Look through the records and copy each line that has "category" in it.

→ Records for this task
__________________________________________________

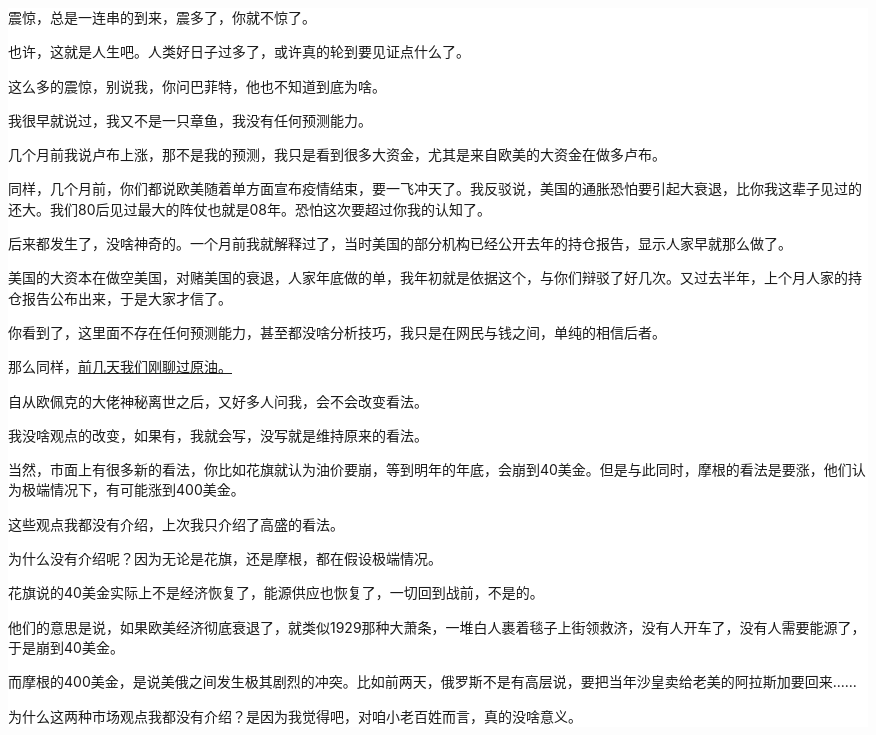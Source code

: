 
震惊，总是一连串的到来，震多了，你就不惊了。  

  

也许，这就是人生吧。人类好日子过多了，或许真的轮到要见证点什么了。

  

这么多的震惊，别说我，你问巴菲特，他也不知道到底为啥。  

  

我很早就说过，我又不是一只章鱼，我没有任何预测能力。  

  

几个月前我说卢布上涨，那不是我的预测，我只是看到很多大资金，尤其是来自欧美的大资金在做多卢布。  

  

同样，几个月前，你们都说欧美随着单方面宣布疫情结束，要一飞冲天了。我反驳说，美国的通胀恐怕要引起大衰退，比你我这辈子见过的还大。我们80后见过最大的阵仗也就是08年。恐怕这次要超过你我的认知了。  

  

后来都发生了，没啥神奇的。一个月前我就解释过了，当时美国的部分机构已经公开去年的持仓报告，显示人家早就那么做了。  

  

美国的大资本在做空美国，对赌美国的衰退，人家年底做的单，我年初就是依据这个，与你们辩驳了好几次。又过去半年，上个月人家的持仓报告公布出来，于是大家才信了。  

  

你看到了，这里面不存在任何预测能力，甚至都没啥分析技巧，我只是在网民与钱之间，单纯的相信后者。  

  

那么同样，[前几天我们刚聊过原油。](http://mp.weixin.qq.com/s?__biz=MzU0MjYwNDU2Mw==&mid=2247506889&idx=1&sn=6b9374ac10617811e8e4ea872a3e21d4&chksm=fb1ab7b5cc6d3ea3f335eeaaf39d1fbbf4869324a250d6f6ec213e03a898d657afe6794c4dc2&scene=21#wechat_redirect)  

  

自从欧佩克的大佬神秘离世之后，又好多人问我，会不会改变看法。  

  

我没啥观点的改变，如果有，我就会写，没写就是维持原来的看法。  

  

当然，市面上有很多新的看法，你比如花旗就认为油价要崩，等到明年的年底，会崩到40美金。但是与此同时，摩根的看法是要涨，他们认为极端情况下，有可能涨到400美金。

  

这些观点我都没有介绍，上次我只介绍了高盛的看法。  

  

为什么没有介绍呢？因为无论是花旗，还是摩根，都在假设极端情况。  

  

花旗说的40美金实际上不是经济恢复了，能源供应也恢复了，一切回到战前，不是的。  

  

他们的意思是说，如果欧美经济彻底衰退了，就类似1929那种大萧条，一堆白人裹着毯子上街领救济，没有人开车了，没有人需要能源了，于是崩到40美金。

  

而摩根的400美金，是说美俄之间发生极其剧烈的冲突。比如前两天，俄罗斯不是有高层说，要把当年沙皇卖给老美的阿拉斯加要回来......

  

为什么这两种市场观点我都没有介绍？是因为我觉得吧，对咱小老百姓而言，真的没啥意义。  
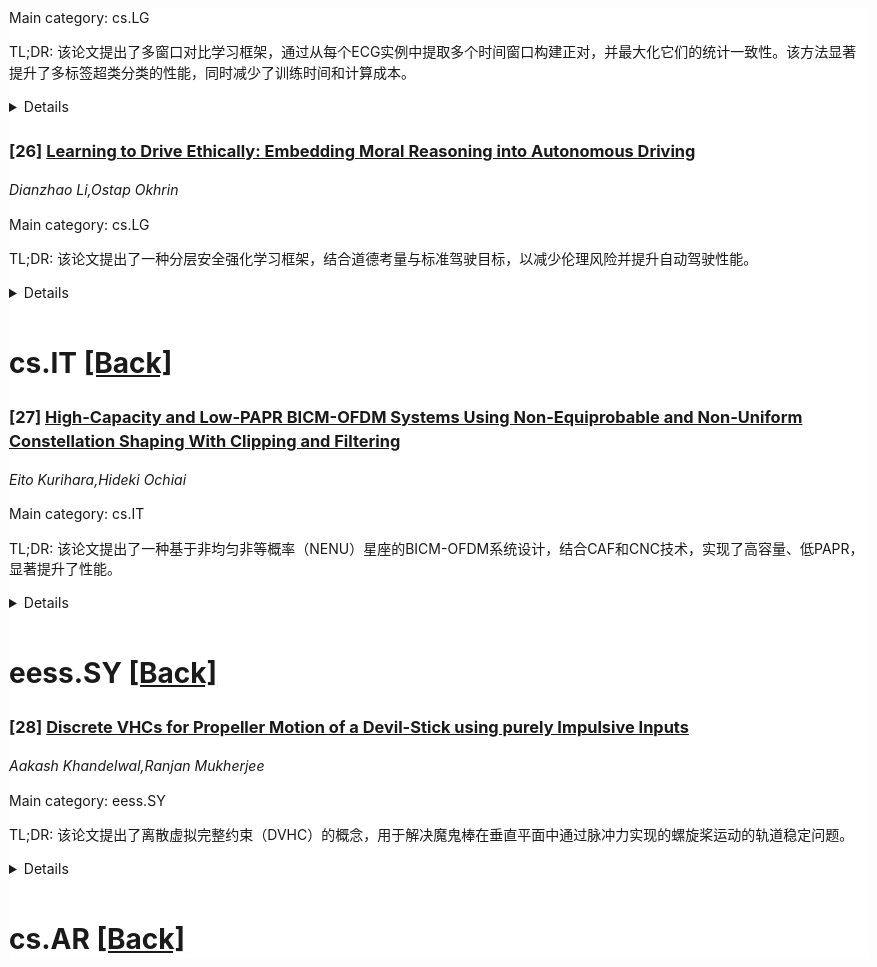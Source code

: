 Main category: cs.LG

TL;DR: 该论文提出了多窗口对比学习框架，通过从每个ECG实例中提取多个时间窗口构建正对，并最大化它们的统计一致性。该方法显著提升了多标签超类分类的性能，同时减少了训练时间和计算成本。


<details><summary>Details</summary></details>


### [26] [Learning to Drive Ethically: Embedding Moral Reasoning into Autonomous Driving](https://arxiv.org/abs/2508.14926)
*Dianzhao Li,Ostap Okhrin*

Main category: cs.LG

TL;DR: 该论文提出了一种分层安全强化学习框架，结合道德考量与标准驾驶目标，以减少伦理风险并提升自动驾驶性能。


<details><summary>Details</summary></details>


<div id='cs.IT'></div>

# cs.IT [[Back]](#toc)

### [27] [High-Capacity and Low-PAPR BICM-OFDM Systems Using Non-Equiprobable and Non-Uniform Constellation Shaping With Clipping and Filtering](https://arxiv.org/abs/2508.15639)
*Eito Kurihara,Hideki Ochiai*

Main category: cs.IT

TL;DR: 该论文提出了一种基于非均匀非等概率（NENU）星座的BICM-OFDM系统设计，结合CAF和CNC技术，实现了高容量、低PAPR，显著提升了性能。


<details><summary>Details</summary></details>


<div id='eess.SY'></div>

# eess.SY [[Back]](#toc)

### [28] [Discrete VHCs for Propeller Motion of a Devil-Stick using purely Impulsive Inputs](https://arxiv.org/abs/2508.15040)
*Aakash Khandelwal,Ranjan Mukherjee*

Main category: eess.SY

TL;DR: 该论文提出了离散虚拟完整约束（DVHC）的概念，用于解决魔鬼棒在垂直平面中通过脉冲力实现的螺旋桨运动的轨道稳定问题。


<details><summary>Details</summary></details>


<div id='cs.AR'></div>

# cs.AR [[Back]](#toc)
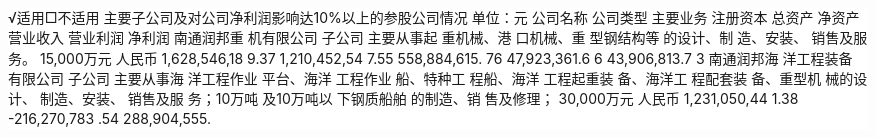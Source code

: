 √适用□不适用
主要子公司及对公司净利润影响达10%以上的参股公司情况
单位：元
公司名称
公司类型
主要业务
注册资本
总资产
净资产
营业收入
营业利润
净利润
南通润邦重
机有限公司
子公司
主要从事起
重机械、港
口机械、重
型钢结构等
的设计、制
造、安装、
销售及服
务。
15,000万元
人民币
1,628,546,18
9.37
1,210,452,54
7.55
558,884,615.
76
47,923,361.6
6
43,906,813.7
3
南通润邦海
洋工程装备
有限公司
子公司
主要从事海
洋工程作业
平台、海洋
工程作业
船、特种工
程船、海洋
工程起重装
备、海洋工
程配套装
备、重型机
械的设计、
制造、安装、
销售及服
务；10万吨
及10万吨以
下钢质船舶
的制造、销
售及修理；
30,000万元
人民币
1,231,050,44
1.38
-216,270,783
.54
288,904,555.
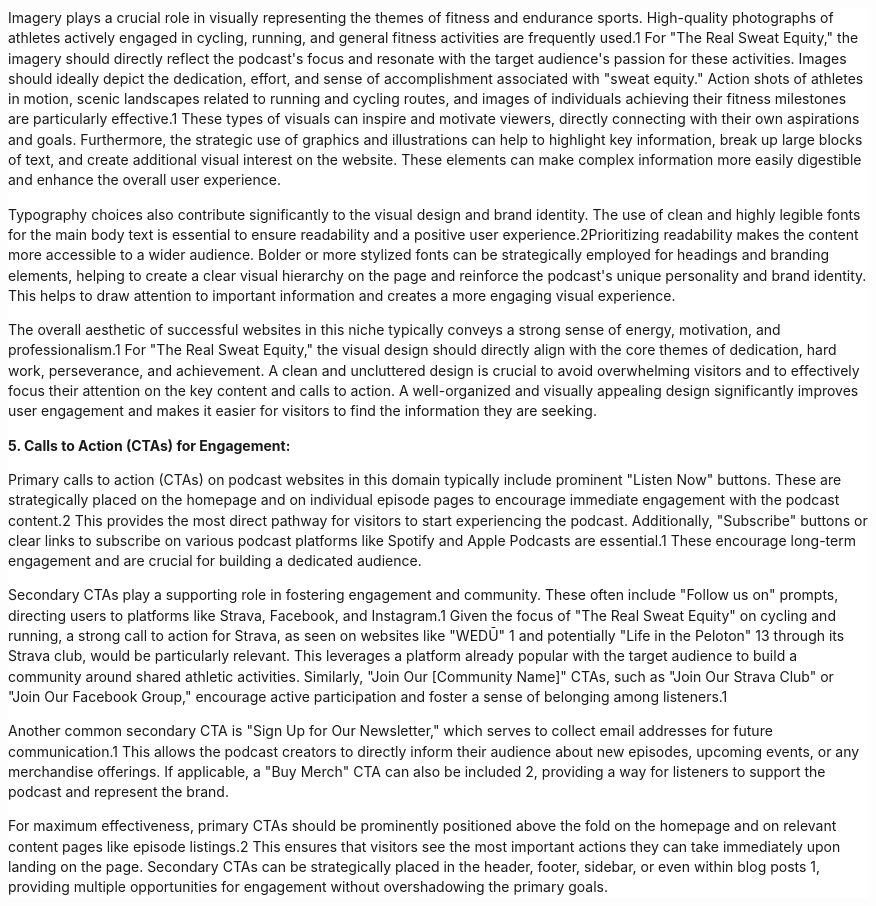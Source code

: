Imagery plays a crucial role in visually representing the themes of fitness and endurance sports. High-quality photographs of athletes actively engaged in cycling, running, and general fitness activities are frequently used.1 For "The Real Sweat Equity," the imagery should directly reflect the podcast's focus and resonate with the target audience's passion for these activities. Images should ideally depict the dedication, effort, and sense of accomplishment associated with "sweat equity." Action shots of athletes in motion, scenic landscapes related to running and cycling routes, and images of individuals achieving their fitness milestones are particularly effective.1 These types of visuals can inspire and motivate viewers, directly connecting with their own aspirations and goals. Furthermore, the strategic use of graphics and illustrations can help to highlight key information, break up large blocks of text, and create additional visual interest on the website. These elements can make complex information more easily digestible and enhance the overall user experience.

Typography choices also contribute significantly to the visual design and brand identity. The use of clean and highly legible fonts for the main body text is essential to ensure readability and a positive user experience.2Prioritizing readability makes the content more accessible to a wider audience. Bolder or more stylized fonts can be strategically employed for headings and branding elements, helping to create a clear visual hierarchy on the page and reinforce the podcast's unique personality and brand identity. This helps to draw attention to important information and creates a more engaging visual experience.

The overall aesthetic of successful websites in this niche typically conveys a strong sense of energy, motivation, and professionalism.1 For "The Real Sweat Equity," the visual design should directly align with the core themes of dedication, hard work, perseverance, and achievement. A clean and uncluttered design is crucial to avoid overwhelming visitors and to effectively focus their attention on the key content and calls to action. A well-organized and visually appealing design significantly improves user engagement and makes it easier for visitors to find the information they are seeking.

**5. Calls to Action (CTAs) for Engagement:**

Primary calls to action (CTAs) on podcast websites in this domain typically include prominent "Listen Now" buttons. These are strategically placed on the homepage and on individual episode pages to encourage immediate engagement with the podcast content.2 This provides the most direct pathway for visitors to start experiencing the podcast. Additionally, "Subscribe" buttons or clear links to subscribe on various podcast platforms like Spotify and Apple Podcasts are essential.1 These encourage long-term engagement and are crucial for building a dedicated audience.

Secondary CTAs play a supporting role in fostering engagement and community. These often include "Follow us on" prompts, directing users to platforms like Strava, Facebook, and Instagram.1 Given the focus of "The Real Sweat Equity" on cycling and running, a strong call to action for Strava, as seen on websites like "WEDŪ" 1 and potentially "Life in the Peloton" 13 through its Strava club, would be particularly relevant. This leverages a platform already popular with the target audience to build a community around shared athletic activities. Similarly, "Join Our [Community Name]" CTAs, such as "Join Our Strava Club" or "Join Our Facebook Group," encourage active participation and foster a sense of belonging among listeners.1

Another common secondary CTA is "Sign Up for Our Newsletter," which serves to collect email addresses for future communication.1 This allows the podcast creators to directly inform their audience about new episodes, upcoming events, or any merchandise offerings. If applicable, a "Buy Merch" CTA can also be included 2, providing a way for listeners to support the podcast and represent the brand.

For maximum effectiveness, primary CTAs should be prominently positioned above the fold on the homepage and on relevant content pages like episode listings.2 This ensures that visitors see the most important actions they can take immediately upon landing on the page. Secondary CTAs can be strategically placed in the header, footer, sidebar, or even within blog posts 1, providing multiple opportunities for engagement without overshadowing the primary goals.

__________________________________________________

→ Output below
: Main category: cs.LG
Main category: cs.LG
Main category: cs.IT
Main category: eess.SY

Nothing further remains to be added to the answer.